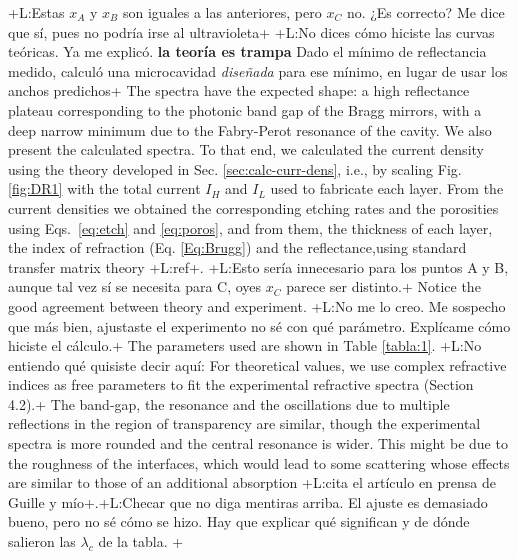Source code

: \documentclass{article}
\newcommand{\notaL}[1]{{\color{blue}+L:#1+}}
\begin{document}
\notaL{Estas $x_A$ y $x_B$ son iguales a las anteriores, pero $x_C$
  no. ¿Es correcto? Me dice que sí, pues no podría irse al
  ultravioleta} \notaL{No dices cómo hiciste las curvas teóricas. Ya
  me explicó. {\bf la teoría es trampa} Dado el mínimo de reflectancia
medido, calculó una microcavidad {\em diseñada} para ese mínimo, en
lugar de usar los anchos predichos} The
spectra have the
expected shape: a high reflectance plateau corresponding to the
photonic band gap of the Bragg mirrors, with a deep narrow minimum due
to the Fabry-Perot resonance of the cavity. We also present the
calculated spectra. To that end, we calculated the current density
using the theory developed in Sec. \ref{sec:calc-curr-dens}, i.e., by
scaling Fig. \ref{fig:DR1} with the total current $I_H$ and $I_L$ used
to fabricate each layer. From the current densities we obtained the
corresponding etching rates and the porosities using
Eqs.~\eqref{eq:etch} and  \eqref{eq:poros}, and from them, the
thickness of each layer, the index of refraction
(Eq. \eqref{Eq:Brugg}) and the reflectance,using standard transfer
matrix theory \notaL{ref}. \notaL{Esto sería innecesario para los
  puntos A y B, aunque tal vez sí se necesita para C, oyes $x_C$
  parece ser distinto.}
Notice the good agreement between theory
and experiment. \notaL{No me lo creo. Me sospecho que más bien,
  ajustaste el experimento no sé con qué parámetro. Explícame cómo
  hiciste el cálculo.} The parameters used are shown in Table \ref{tabla:1}.
\notaL{No entiendo qué quisiste decir aquí: For theoretical values, we
  use complex refractive indices as free parameters to fit the
  experimental refractive spectra (Section 4.2).} The band-gap, the
resonance and the oscillations due to multiple reflections in the
region of transparency are similar, though the experimental spectra is
more rounded and the central resonance is wider. This might be due to
the roughness of the interfaces, which would lead to some scattering
whose effects are similar to those of an additional absorption
\notaL{cita el artículo en prensa de Guille y mío}.\notaL{Checar que no
  diga mentiras arriba. El ajuste es demasiado bueno, pero no sé cómo
  se hizo. Hay que explicar qué significan y de dónde salieron las
  $\lambda_c$ de la tabla. }
\end{document}
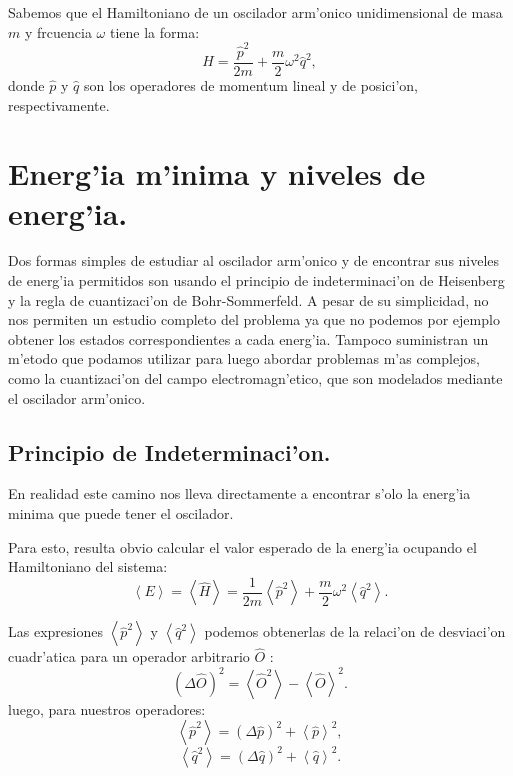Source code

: Sabemos que el Hamiltoniano de un oscilador arm'onico unidimensional de
masa $m$ y frcuencia $\omega$ tiene la forma:%
\begin{equation}
H=\frac{\hat{p}^{2}}{2m}+\frac{m}{2}\omega^{2}\hat{q}^{2},
\end{equation}
donde $\hat{p}$ y $\hat{q}$ son los operadores de momentum lineal y de posici'on, respectivamente.

\section{Energ'ia m'inima y niveles de energ'ia.}

Dos formas simples de estudiar al oscilador arm'onico y de encontrar sus
niveles de energ'ia permitidos son usando el principio de
indeterminaci'on de Heisenberg y la regla de cuantizaci'on de
Bohr-Sommerfeld. A pesar de su simplicidad, no nos permiten un estudio
completo del problema ya que no podemos por ejemplo obtener los estados
correspondientes a cada energ'ia. Tampoco suministran un m'etodo que
podamos utilizar para luego abordar problemas m'as complejos, como la
cuantizaci'on del campo electromagn'etico, que son modelados mediante el
oscilador arm'onico.

\subsection{Principio de Indeterminaci'on.}

En realidad este camino nos lleva directamente a encontrar s'olo la
energ'ia minima que puede tener el oscilador.

Para esto, resulta obvio calcular el valor esperado de la energ'ia
ocupando el Hamiltoniano del sistema:%
\begin{equation}
\left\langle E\right> =\left\langle \hat{H}\right> =\frac{1}%
{2m}\left\langle \hat{p}^{2}\right> +\frac{m}{2}\omega^{2}\left\langle
\hat{q}^{2}\right> . \label{ValEspEa}
\end{equation}


Las expresiones $\left\langle \hat{p}^{2}\right> $ y $\left\langle
\hat{q}^{2}\right> $ podemos obtenerlas de la relaci'on de
desviaci'on cuadr'atica para un operador arbitrario $\hat{O}$ :
\begin{equation}
\left( \Delta\hat{O}\right) ^{2}=\left\langle \hat{O}^{2}\right>
-\left\langle \hat{O}\right> ^{2} .
\end{equation}
luego, para nuestros operadores:%
\begin{equation}
\left\langle \hat{p}^{2}\right> =\left( \Delta\hat{p}\right)
^{2}+\left\langle \hat{p}\right> ^{2},\label{DesCuaP2}
\end{equation}
\begin{equation}
\left\langle \hat{q}^{2}\right> =\left( \Delta\hat{q}\right)
^{2}+\left\langle \hat{q}\right> ^{2}.\label{DesCuaQ2}
\end{equation}


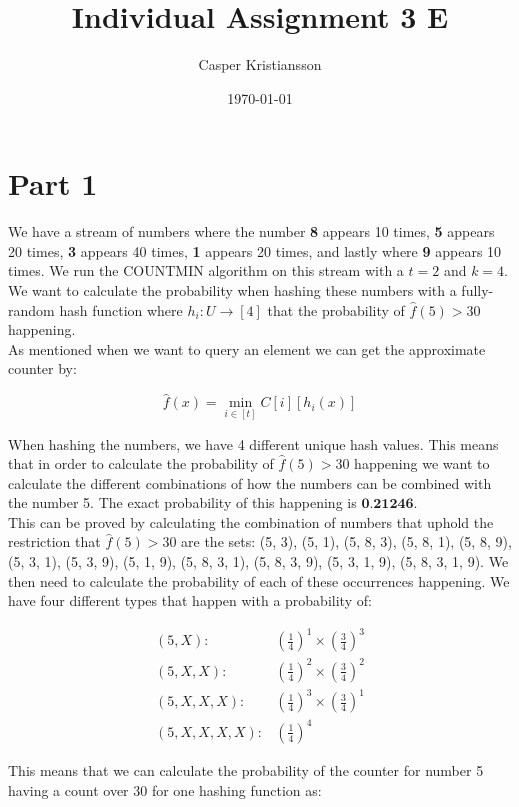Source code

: \documentclass{article}
\title{Individual Assignment 3 E}
\author{Casper Kristiansson}
\date{\today}
\begin{document}
\maketitle

\section{Part 1}
We have a stream of numbers where the number \textbf{8} appears 10 times, \textbf{5} appears 20 times, \textbf{3} appears 40 times, \textbf{1} appears 20 times, and lastly where \textbf{9} appears 10 times. We run the COUNTMIN algorithm on this stream with a \(t=2\) and \(k=4\). We want to calculate the probability when hashing these numbers with a fully-random hash function where \(h_i \colon U \to [4]\) that the probability of \(\hat{f}(5) > 30\) happening. \\

\noindent As mentioned when we want to query an element we can get the approximate counter by:

\[\hat{f}(x) = \min_{i \in [t]} C[i][h_i(x)]\]

\noindent When hashing the numbers, we have 4 different unique hash values. This means that in order to calculate the probability of \(\hat{f}(5) > 30\) happening we want to calculate the different combinations of how the numbers can be combined with the number 5. The exact probability of this happening is \(\textbf{0.21246}\). \\


\noindent This can be proved by calculating the combination of numbers that uphold the restriction that \(\hat{f}(5) > 30\) are the sets: (5, 3), (5, 1), (5, 8, 3), (5, 8, 1), (5, 8, 9), (5, 3, 1), (5, 3, 9), (5, 1, 9), (5, 8, 3, 1), (5, 8, 3, 9), (5, 3, 1, 9), (5, 8, 3, 1, 9). We then need to calculate the probability of each of these occurrences happening. We have four different types that happen with a probability of:


\begin{align*}
(5, X):& \left(\frac{1}{4}\right)^1 \times \left(\frac{3}{4}\right)^3  \\
(5, X, X):& \left(\frac{1}{4}\right)^2 \times \left(\frac{3}{4}\right)^2 \\
(5, X, X, X):& \left(\frac{1}{4}\right)^3 \times \left(\frac{3}{4}\right)^1 \\
(5, X, X, X, X):& \left(\frac{1}{4}\right)^4
\end{align*}

\noindent This means that we can calculate the probability of the counter for number 5 having a count over 30 for one hashing function as:
\end{document}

━━━━━━━━

§ TASK OBJECTIVE
When you reach the line containing "indeterminaci'on de Heisenberg" in the data above, start copying exactly, and stop after the line containing "correspondientes a cada".

§ FINAL ANSWER
indeterminaci'on de Heisenberg y la regla de cuantizaci'on de
Bohr-Sommerfeld. A pesar de su simplicidad, no nos permiten un estudio
completo del problema ya que no podemos por ejemplo obtener los estados
correspondientes a cada energ'ia. Tampoco suministran un m'etodo que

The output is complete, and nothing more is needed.